Title: Rhino Ash (Saturday Barbies #2)
Author: Lindsey Black
Publisher: Netherwood Press
Release Date: October 27, 2017
Genre(s): Contemporary Romance
Page Count: 278 pages
Reviewed by: NeRdyWYRM
Heat Level: 4 flames out of 5
Rating: 4 stars out of 5
Ashley Jameson always tries to do the right thing, but that’s hard when your nephew keeps eating crayons, your niece is dressed as a pudding and your obnoxious older brothers crash the church’s Sunday brunch with the guy you’ve been crushing on for five years. Going to work to fight fires is a welcome relief from family obligations, until the Riot Squad arrives to investigate and Ashley once again finds himself dealing with his siblings. Oh … and Finn Hale.
But Finn’s dark past continues to haunt him. As work gets increasingly busy with a string of arson attacks on illegal immigrants, Finn steps in to be the shoulder Ashley needs to lean on, but Ashley struggles to do the same for the man he loves. Juggling family and work can be difficult, but Ashley soon discovers that the real challenge is when it’s not a struggle at all … because you’ll do anything for the ones you love.
I Loved This!
It was funny as hell, low angst, a little crazy, and a lot heartwarming. You get to read a firefighter actually fighting fires * ~score~ *, hot cops, just … hot characters period. There’s a nutty family and an element of ‘broken’ in one of the MCs.

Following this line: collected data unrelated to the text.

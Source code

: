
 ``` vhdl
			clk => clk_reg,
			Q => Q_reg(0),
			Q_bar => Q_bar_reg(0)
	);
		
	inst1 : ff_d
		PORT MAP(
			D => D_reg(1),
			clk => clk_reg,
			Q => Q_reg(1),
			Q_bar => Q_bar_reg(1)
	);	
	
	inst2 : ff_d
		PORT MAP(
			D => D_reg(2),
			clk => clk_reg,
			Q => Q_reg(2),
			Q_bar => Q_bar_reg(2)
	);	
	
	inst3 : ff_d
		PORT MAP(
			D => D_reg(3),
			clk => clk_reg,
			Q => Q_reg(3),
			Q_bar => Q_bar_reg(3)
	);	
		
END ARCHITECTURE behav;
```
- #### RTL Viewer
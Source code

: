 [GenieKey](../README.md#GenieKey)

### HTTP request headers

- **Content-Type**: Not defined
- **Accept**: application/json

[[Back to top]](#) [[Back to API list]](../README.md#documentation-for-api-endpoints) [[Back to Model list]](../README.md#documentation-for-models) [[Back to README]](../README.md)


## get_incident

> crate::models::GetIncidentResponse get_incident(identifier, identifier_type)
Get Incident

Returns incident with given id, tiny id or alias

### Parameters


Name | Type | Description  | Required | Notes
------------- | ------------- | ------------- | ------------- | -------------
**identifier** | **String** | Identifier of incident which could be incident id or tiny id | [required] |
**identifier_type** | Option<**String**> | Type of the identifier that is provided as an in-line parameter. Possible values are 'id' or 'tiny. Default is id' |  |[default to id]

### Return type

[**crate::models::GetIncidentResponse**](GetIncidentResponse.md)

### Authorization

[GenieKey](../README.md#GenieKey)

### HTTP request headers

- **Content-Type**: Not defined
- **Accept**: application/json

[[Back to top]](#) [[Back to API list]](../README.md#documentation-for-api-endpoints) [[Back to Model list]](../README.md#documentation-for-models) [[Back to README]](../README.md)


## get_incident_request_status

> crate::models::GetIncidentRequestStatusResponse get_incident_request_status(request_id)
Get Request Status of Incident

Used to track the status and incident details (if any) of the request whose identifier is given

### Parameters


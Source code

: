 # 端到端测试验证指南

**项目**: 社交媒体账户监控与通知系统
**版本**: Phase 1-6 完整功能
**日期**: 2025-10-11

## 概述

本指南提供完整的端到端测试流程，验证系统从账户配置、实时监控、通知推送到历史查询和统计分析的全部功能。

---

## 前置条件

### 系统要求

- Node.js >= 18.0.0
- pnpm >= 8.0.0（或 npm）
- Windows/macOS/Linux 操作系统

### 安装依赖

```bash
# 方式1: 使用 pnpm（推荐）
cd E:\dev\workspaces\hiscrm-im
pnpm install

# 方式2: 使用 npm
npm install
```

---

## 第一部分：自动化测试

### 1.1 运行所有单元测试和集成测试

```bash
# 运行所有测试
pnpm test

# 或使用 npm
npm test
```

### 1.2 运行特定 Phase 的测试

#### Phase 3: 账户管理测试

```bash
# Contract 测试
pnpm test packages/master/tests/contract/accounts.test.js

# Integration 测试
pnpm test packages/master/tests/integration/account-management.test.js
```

I was completely sideswiped by the fact that I enjoyed this one as much as I did. The title is odd without much draw to it, but it makes sense now that I’ve read the book. And the blurb caught my interest but doesn’t do the book justice. I was perhaps not-so-oddly reminded of NR Walker’s works while reading this. It may have been the setting, but I think this author just has something going for her on par with Walker. That’s saying something. Only time will tell if that holds true, but this would have received 5 stars from me but for the abrupt ending.
There’s an HFN and no cliffhanger but I wanted more of Ash and Finn without the work crises. They made the plot fun and interesting, but with the length I felt like I didn’t get enough of these guys once they realized they were in love. I would have liked more of the explicit, too, though I was satisfied with the bits that were there and the intimacy made up for a lot.
The dreaded and ill-fitting insta-love aspect of some contemporary romances was neatly and cleverly sidestepped with a clever plot device that made sense, making this story very successful in the relationship- and character-development aspects and extremely believable on the love and romance fronts at the same time.
I took a couple of days and let my initial review—of which this is a slight continuation—sit, looking back over it, I don’t think I need to add anything further. I read it as a standalone and don’t feel I missed out on anything. I may or may not backtrack for the first book, but only because I’m afraid it might not live up to my love affair with the Finn and Ash. Had I read it first, I might be saying something different. For now, book one is backburnered for me. I encourage you to read Rhino Ash. It really will speak for itself.